The proangiogenic protein, survivin, is a client protein for heat shock protein 90 (Hsp-90), whose overexpression is induced by photodynamic therapy (PDT), leading to the inhibition of capase-9 and the blockage of apoptosis. The overexpression of Hsp-90 in cancer cells can rapidly acquire thermoresistance during photothermal therapy (PTT), leading to insufficient apoptosis, increased cell viability, and tumor recurrence. A potential approach to block the PTT-induced overexpression of Hsp-90 and the overexpression of survivin is developed by using an Hsp-90 inhibitor and anticancer agent, namely, geldanamycin (GM).
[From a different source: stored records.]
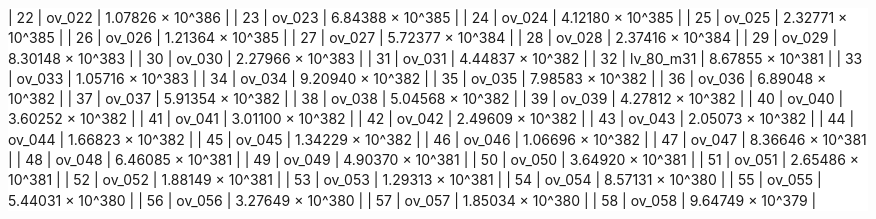 | 22 | ov_022 | 1.07826 × 10^386 |
| 23 | ov_023 | 6.84388 × 10^385 |
| 24 | ov_024 | 4.12180 × 10^385 |
| 25 | ov_025 | 2.32771 × 10^385 |
| 26 | ov_026 | 1.21364 × 10^385 |
| 27 | ov_027 | 5.72377 × 10^384 |
| 28 | ov_028 | 2.37416 × 10^384 |
| 29 | ov_029 | 8.30148 × 10^383 |
| 30 | ov_030 | 2.27966 × 10^383 |
| 31 | ov_031 | 4.44837 × 10^382 |
| 32 | lv_80_m31 | 8.67855 × 10^381 |
| 33 | ov_033 | 1.05716 × 10^383 |
| 34 | ov_034 | 9.20940 × 10^382 |
| 35 | ov_035 | 7.98583 × 10^382 |
| 36 | ov_036 | 6.89048 × 10^382 |
| 37 | ov_037 | 5.91354 × 10^382 |
| 38 | ov_038 | 5.04568 × 10^382 |
| 39 | ov_039 | 4.27812 × 10^382 |
| 40 | ov_040 | 3.60252 × 10^382 |
| 41 | ov_041 | 3.01100 × 10^382 |
| 42 | ov_042 | 2.49609 × 10^382 |
| 43 | ov_043 | 2.05073 × 10^382 |
| 44 | ov_044 | 1.66823 × 10^382 |
| 45 | ov_045 | 1.34229 × 10^382 |
| 46 | ov_046 | 1.06696 × 10^382 |
| 47 | ov_047 | 8.36646 × 10^381 |
| 48 | ov_048 | 6.46085 × 10^381 |
| 49 | ov_049 | 4.90370 × 10^381 |
| 50 | ov_050 | 3.64920 × 10^381 |
| 51 | ov_051 | 2.65486 × 10^381 |
| 52 | ov_052 | 1.88149 × 10^381 |
| 53 | ov_053 | 1.29313 × 10^381 |
| 54 | ov_054 | 8.57131 × 10^380 |
| 55 | ov_055 | 5.44031 × 10^380 |
| 56 | ov_056 | 3.27649 × 10^380 |
| 57 | ov_057 | 1.85034 × 10^380 |
| 58 | ov_058 | 9.64749 × 10^379 | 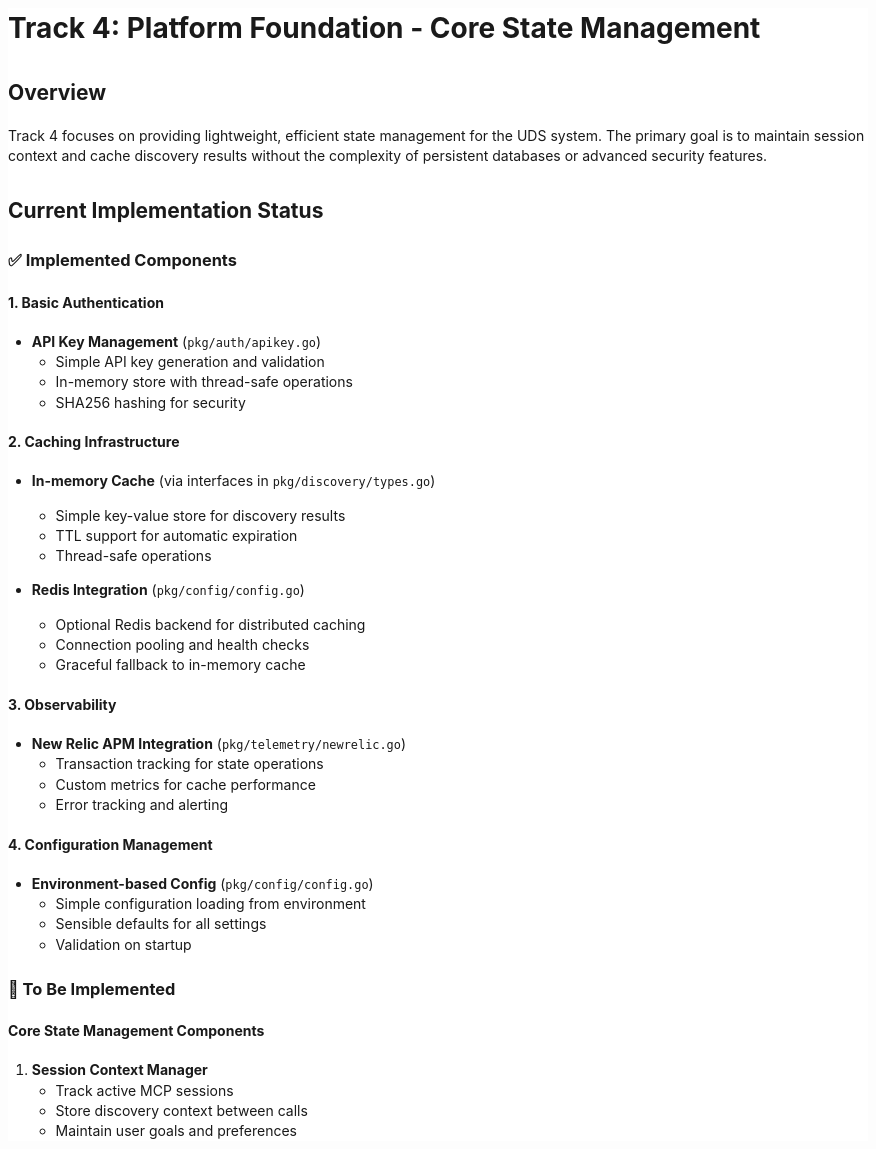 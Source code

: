 # Track 4: Platform Foundation - Core State Management

## Overview

Track 4 focuses on providing lightweight, efficient state management for the UDS system. The primary goal is to maintain session context and cache discovery results without the complexity of persistent databases or advanced security features.

## Current Implementation Status

### ✅ Implemented Components

#### 1. **Basic Authentication**
- **API Key Management** (`pkg/auth/apikey.go`)
  - Simple API key generation and validation
  - In-memory store with thread-safe operations
  - SHA256 hashing for security

#### 2. **Caching Infrastructure**
- **In-memory Cache** (via interfaces in `pkg/discovery/types.go`)
  - Simple key-value store for discovery results
  - TTL support for automatic expiration
  - Thread-safe operations

- **Redis Integration** (`pkg/config/config.go`)
  - Optional Redis backend for distributed caching
  - Connection pooling and health checks
  - Graceful fallback to in-memory cache

#### 3. **Observability**
- **New Relic APM Integration** (`pkg/telemetry/newrelic.go`)
  - Transaction tracking for state operations
  - Custom metrics for cache performance
  - Error tracking and alerting

#### 4. **Configuration Management**
- **Environment-based Config** (`pkg/config/config.go`)
  - Simple configuration loading from environment
  - Sensible defaults for all settings
  - Validation on startup

### 🚧 To Be Implemented

#### Core State Management Components

1. **Session Context Manager**
   - Track active MCP sessions
   - Store discovery context between calls
   - Maintain user goals and preferences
These inhibitors also develop a mild-temperature PTT strategy to reach synergistic PDT and PTT efficiency. Thus, Cy7-SQ is designed by a covalent disulfide linkage between a photothermal agent (i.e., canine dye 7 [Cy7]) and a photosensitizer (i.e., squaraine dye [SQ]) for the improved photostability and thermal stability of Cy7 and SQ. The cleavage of the Cy7-SQ linkage by glutathione in a tumor microenvironment increases the efficiency of synergistic PDT and PTT. In the current study, bovine serum albumin (BSA)/Cy7-SQ/GM nanoparticles are developed through the self-assembly of BSA, Cy7-SQ, and GM to accelerate the apoptosis of cancer cells via near-infrared (NIR) laser irradiation, thus realizing Hsp-90-regulated synergistic PDT/PTT combined with chemotherapy. (c) 2021 Elsevier Inc. All rights reserved.

Automated summary

This study explores a treatment strategy combining photothermal therapy and chemotherapy to promote apoptosis in cancer cells by inhibiting the overexpression of Hsp-90 and survivin.